Malgré un soutien politique généralisé en faveur de l'éducation pour le développement durable dans l'enseignement supérieur et une solide littérature académique plaidant pour une refonte radicale des programmes, de la pédagogie et de la culture institutionnelle, le progrès vers les réformes éducatives préconisées reste limité.
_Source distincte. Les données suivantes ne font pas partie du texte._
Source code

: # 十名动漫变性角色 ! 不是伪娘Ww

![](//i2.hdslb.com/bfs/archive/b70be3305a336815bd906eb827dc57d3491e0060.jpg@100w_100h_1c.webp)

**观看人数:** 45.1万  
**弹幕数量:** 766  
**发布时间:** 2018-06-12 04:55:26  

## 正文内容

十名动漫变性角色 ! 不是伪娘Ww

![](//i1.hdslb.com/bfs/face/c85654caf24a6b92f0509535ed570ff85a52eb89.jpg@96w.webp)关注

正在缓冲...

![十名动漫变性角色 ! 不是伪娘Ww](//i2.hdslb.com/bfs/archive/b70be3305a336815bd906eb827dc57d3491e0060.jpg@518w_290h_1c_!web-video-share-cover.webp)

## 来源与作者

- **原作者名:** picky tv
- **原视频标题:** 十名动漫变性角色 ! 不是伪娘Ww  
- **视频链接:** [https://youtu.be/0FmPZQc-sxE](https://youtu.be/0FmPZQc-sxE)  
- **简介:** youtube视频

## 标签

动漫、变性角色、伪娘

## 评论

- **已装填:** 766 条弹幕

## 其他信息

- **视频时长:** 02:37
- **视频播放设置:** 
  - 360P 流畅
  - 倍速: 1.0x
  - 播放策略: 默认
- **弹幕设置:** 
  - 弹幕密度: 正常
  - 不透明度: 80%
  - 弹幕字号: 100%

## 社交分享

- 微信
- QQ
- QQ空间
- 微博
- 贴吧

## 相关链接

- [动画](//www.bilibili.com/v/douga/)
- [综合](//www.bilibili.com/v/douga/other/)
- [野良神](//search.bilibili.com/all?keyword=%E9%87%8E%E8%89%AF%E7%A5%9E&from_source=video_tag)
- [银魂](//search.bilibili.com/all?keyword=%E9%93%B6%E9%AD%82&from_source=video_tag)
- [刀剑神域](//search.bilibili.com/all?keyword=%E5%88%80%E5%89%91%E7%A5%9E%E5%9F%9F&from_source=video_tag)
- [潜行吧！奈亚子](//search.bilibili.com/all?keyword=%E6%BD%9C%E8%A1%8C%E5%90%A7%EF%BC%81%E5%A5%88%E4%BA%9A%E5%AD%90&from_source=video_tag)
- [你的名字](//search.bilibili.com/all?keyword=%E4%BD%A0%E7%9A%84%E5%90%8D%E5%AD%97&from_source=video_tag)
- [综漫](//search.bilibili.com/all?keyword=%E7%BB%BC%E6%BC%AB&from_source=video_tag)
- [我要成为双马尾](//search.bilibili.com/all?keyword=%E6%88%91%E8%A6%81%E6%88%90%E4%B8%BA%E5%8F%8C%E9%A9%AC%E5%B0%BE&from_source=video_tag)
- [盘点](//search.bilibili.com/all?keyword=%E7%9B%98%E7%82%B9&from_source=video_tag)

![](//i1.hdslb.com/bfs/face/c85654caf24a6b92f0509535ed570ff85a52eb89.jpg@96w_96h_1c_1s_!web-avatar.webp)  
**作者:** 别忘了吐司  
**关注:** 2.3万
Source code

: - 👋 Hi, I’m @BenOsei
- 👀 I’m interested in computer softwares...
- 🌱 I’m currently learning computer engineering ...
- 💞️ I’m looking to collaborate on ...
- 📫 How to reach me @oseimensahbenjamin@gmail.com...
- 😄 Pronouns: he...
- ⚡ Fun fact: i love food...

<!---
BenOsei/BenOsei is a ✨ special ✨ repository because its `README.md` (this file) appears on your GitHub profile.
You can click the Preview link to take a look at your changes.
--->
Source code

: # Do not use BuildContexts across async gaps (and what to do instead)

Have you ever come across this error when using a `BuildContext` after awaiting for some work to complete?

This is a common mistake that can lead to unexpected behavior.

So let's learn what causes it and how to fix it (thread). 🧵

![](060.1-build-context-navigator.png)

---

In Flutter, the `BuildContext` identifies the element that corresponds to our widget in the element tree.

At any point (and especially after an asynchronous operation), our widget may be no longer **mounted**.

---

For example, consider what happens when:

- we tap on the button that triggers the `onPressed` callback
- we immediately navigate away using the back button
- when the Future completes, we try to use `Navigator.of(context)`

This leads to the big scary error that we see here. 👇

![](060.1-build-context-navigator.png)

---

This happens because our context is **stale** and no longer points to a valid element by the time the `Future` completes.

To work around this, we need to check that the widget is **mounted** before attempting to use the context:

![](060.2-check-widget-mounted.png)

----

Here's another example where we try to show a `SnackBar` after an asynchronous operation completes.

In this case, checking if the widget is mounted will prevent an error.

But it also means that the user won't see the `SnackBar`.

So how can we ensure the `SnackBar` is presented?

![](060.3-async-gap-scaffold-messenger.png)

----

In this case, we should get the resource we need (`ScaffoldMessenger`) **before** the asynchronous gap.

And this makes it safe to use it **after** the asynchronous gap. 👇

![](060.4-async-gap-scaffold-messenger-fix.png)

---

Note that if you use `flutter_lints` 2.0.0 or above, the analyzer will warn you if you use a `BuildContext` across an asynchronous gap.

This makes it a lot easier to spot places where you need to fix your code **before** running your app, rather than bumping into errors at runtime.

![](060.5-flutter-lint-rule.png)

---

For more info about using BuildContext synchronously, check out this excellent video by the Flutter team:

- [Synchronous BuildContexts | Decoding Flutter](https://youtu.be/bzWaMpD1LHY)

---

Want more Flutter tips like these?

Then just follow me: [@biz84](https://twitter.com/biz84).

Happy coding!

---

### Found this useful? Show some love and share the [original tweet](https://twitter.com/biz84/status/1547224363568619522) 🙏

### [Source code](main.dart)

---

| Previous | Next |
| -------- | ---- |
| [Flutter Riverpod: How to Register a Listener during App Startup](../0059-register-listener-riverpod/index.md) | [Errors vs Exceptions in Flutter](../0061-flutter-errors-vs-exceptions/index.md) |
Basé sur des entretiens approfondis avec des enseignants d'une université étudiée, cet article explore les raisons du rythme lent du changement, en particulier comment des variables contraintes (comme la taille des classes, le soutien managérial variable, la pertinence perçue pour certaines disciplines, et le conflit avec les pédagogies dominantes de l'enseignement supérieur) inhibent l'utilisation généralisée des approches d'apprentissage holistiques, interdisciplinaires et transformantes préconisées par les théoriciens. Les stratégies d'adaptation employées par les enseignants pour intégrer l'éducation au développement durable dans leurs pratiques d'enseignement sont examinées et revues dans le contexte de la 'théorie du deuxième meilleur'. Nous conclurons par un appel à une plus grande reconnaissance dans la littérature des mérites de telles approches 'deuxième meilleur' dans l'enseignement supérieur.
Cotton et al. (Samedi,) ont étudié cette question.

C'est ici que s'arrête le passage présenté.